--- Work task ---
Every line holding the word "database" should be copied from the material.

--- START ---

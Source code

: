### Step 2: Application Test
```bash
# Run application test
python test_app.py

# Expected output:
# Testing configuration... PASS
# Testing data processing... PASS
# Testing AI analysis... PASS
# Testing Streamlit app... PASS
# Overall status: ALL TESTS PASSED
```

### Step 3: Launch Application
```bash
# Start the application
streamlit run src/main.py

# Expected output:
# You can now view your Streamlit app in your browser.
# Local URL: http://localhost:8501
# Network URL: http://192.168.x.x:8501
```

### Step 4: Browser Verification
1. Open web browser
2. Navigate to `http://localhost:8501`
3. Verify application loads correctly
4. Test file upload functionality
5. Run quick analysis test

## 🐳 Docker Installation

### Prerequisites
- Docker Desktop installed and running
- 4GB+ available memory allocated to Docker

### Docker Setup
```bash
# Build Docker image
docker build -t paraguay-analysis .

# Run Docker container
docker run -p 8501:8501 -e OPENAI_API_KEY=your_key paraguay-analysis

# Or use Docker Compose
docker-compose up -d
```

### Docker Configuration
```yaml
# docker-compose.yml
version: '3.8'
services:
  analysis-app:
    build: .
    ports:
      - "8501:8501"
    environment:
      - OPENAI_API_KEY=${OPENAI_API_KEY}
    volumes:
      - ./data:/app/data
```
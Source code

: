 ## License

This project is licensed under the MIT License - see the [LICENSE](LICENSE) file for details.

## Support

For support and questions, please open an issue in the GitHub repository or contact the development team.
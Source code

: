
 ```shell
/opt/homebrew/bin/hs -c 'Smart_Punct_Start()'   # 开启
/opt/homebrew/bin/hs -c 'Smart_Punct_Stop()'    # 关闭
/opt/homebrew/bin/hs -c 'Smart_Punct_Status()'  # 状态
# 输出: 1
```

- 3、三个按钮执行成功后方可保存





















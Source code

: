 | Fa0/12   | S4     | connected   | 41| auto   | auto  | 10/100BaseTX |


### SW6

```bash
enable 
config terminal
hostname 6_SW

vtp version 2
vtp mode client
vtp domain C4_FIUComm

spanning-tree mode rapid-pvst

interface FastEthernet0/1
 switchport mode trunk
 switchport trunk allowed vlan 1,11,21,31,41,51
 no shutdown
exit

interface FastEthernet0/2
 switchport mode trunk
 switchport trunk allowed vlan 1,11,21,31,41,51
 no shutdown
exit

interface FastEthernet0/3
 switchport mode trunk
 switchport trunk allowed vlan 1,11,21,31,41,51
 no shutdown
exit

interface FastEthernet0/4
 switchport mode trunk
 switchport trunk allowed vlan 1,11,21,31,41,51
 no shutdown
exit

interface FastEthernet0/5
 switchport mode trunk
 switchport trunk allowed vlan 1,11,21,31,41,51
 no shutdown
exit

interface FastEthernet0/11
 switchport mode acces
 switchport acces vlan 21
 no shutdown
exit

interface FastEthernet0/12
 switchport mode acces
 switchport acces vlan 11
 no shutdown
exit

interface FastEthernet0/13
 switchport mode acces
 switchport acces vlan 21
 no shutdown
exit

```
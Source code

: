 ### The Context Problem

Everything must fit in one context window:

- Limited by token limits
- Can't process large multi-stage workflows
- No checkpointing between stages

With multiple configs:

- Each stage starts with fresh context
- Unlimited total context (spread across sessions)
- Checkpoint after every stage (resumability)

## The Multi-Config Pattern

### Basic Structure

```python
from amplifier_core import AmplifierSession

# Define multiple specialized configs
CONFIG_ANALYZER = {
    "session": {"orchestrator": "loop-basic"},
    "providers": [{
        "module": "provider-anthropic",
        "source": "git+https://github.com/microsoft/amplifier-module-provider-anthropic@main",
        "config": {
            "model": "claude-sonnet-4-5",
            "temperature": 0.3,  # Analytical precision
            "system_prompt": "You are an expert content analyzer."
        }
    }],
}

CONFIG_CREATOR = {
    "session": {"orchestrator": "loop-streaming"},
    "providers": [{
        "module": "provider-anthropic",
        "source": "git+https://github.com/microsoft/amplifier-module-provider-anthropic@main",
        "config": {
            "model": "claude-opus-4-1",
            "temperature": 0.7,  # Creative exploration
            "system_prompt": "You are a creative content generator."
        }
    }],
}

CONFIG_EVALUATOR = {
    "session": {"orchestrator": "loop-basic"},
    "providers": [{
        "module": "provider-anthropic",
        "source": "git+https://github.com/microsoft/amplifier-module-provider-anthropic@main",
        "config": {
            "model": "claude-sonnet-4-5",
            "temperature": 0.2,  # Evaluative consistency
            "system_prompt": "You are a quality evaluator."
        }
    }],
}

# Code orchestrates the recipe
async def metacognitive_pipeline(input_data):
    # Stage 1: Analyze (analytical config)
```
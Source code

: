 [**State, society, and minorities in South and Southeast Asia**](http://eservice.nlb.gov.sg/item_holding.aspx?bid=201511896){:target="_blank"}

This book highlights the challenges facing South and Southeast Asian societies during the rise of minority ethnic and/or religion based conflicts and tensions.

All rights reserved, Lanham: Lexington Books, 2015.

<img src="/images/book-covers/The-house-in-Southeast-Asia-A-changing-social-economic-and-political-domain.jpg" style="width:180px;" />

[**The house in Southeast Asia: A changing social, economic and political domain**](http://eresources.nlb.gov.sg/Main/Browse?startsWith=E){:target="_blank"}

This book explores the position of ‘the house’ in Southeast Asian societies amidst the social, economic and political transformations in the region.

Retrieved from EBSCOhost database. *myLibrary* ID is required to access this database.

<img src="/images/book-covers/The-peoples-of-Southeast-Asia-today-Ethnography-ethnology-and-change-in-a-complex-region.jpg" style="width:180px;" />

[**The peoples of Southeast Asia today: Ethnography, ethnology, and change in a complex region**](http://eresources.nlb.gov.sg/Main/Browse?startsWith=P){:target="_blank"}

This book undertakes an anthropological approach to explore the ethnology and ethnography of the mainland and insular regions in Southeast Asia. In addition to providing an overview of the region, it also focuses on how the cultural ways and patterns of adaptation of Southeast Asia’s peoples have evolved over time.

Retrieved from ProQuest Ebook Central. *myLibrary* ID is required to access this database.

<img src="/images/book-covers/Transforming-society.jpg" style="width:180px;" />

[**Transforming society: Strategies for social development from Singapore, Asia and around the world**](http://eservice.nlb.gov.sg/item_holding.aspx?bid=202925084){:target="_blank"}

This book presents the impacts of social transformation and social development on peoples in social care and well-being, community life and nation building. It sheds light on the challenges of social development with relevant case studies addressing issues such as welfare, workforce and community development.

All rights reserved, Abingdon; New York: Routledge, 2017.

--- END ---

--- Answer to the problem ---
Retrieved from EBSCOhost database. *myLibrary* ID is required to access this database.
Retrieved from ProQuest Ebook Central. *myLibrary* ID is required to access this database.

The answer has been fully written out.